How large is your room, and how is it set up? Consider the size of a 2.1 soundbar, or possibly an integrated 5.1 soundbar for a smaller or boxier space. If your room cannot accommodate the additional speakers, you may want to go with the 2.1 soundbar.

Is the Price Right?

You already purchased an awesome TV, so you may have to consider what you can reasonably spend on a soundbar. If money is no object, move on to the next comparison point. For those of you with budget concerns, stay with us.

2.1 soundbars remain popular for a reason. You can generally pick up a good model for less than $100. 5.1 soundbars carry a higher price tag, and you can expect to pay more than double what you pay for 2.1 soundbars.

Check Compatibility

Soundbars generally connect to your television using an HDMI cable. You need to make sure your TV has an HDMI output port (labeled ARC).

Also, if you’re considering a 5.1 soundbar, you need to make sure our TV can handle it. If your TV doesn’t support 5.1 audio, it will revert to 2.1 audio and you won’t have that true surround sound feel. You may be able to bypass this issue by connecting your soundbar to a game console or Blu-ray player since most of them support 5.1 audio.

Sample the Sound

Just because a 5.1 soundbar has more speakers doesn’t mean it delivers better sound. You can find some high-quality speakers in 2.1 soundbars and some subpar speakers in 5.1 soundbars.

If you have the opportunity to sample sound before making a purchase, it’s a good idea. You can also check up on reviews to see what other people have to say about the sound quality of a specific soundbar.

Are There Other Soundbar Options?

You may come across other soundbars in your search, like a 3.1 or a 7.1 soundbar. The differences boil down to the number of channels or speakers you get in the soundbars.
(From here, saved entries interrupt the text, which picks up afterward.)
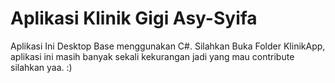 # Aplikasi Klinik Gigi Asy-Syifa 
<p>Aplikasi Ini Desktop Base menggunakan C#. Silahkan Buka Folder KlinikApp, aplikasi ini masih banyak sekali kekurangan jadi yang mau contribute silahkan yaa. :)</p>
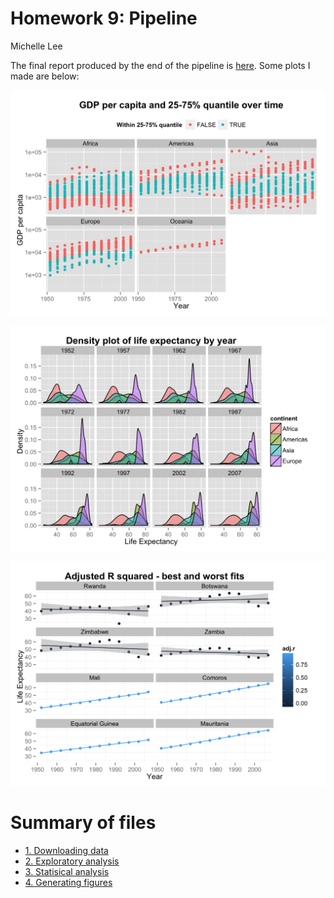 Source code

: # Homework 9: Pipeline
Michelle Lee  


The final report produced by the end of the pipeline is [here](https://github.com/STAT545-UBC/zz_michelle_lee-coursework/blob/master/HW9/HW9.md). Some plots I made are below:

![Figure 1](gdp-quantile.png)

![Figure 2](lifeExp-density.png)

![Figure 3](r-sq-africa.png)


# Summary of files
* [1. Downloading data](https://github.com/STAT545-UBC/zz_michelle_lee-coursework/blob/master/HW9/1-download-data.md)
* [2. Exploratory analysis](https://github.com/STAT545-UBC/zz_michelle_lee-coursework/blob/master/HW9/2-exploratory-analysis.md)
* [3. Statisical analysis](https://github.com/STAT545-UBC/zz_michelle_lee-coursework/blob/master/HW9/3-stat-analysis.md)
* [4. Generating figures](https://github.com/STAT545-UBC/zz_michelle_lee-coursework/blob/master/HW9/4-generate-figures.md)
For the 3.1, the soundbar has three channels plus a subwoofer. There may be a single bar with a left, right, and center speaker, or three separate speakers. It falls somewhere between the 2.1 and 5.1 soundbars.

7.1 soundbars offer seven channels and a richer audio sound than any of the others. However, they also carry a more significant price tag and take up a lot more space in your room.

The Bottom Line on 2.1 vs 5.1 Soundbars

Soundbars enhance the subpar quality of television speakers to deliver quality audio at a reasonable price. The addition of a subwoofer rounds out those deep bass sounds to create depth and crispness that your TV can’t handle.

Whether you’re short on space or money, you could do worse than either the 2.1 or 5.1 soundbars.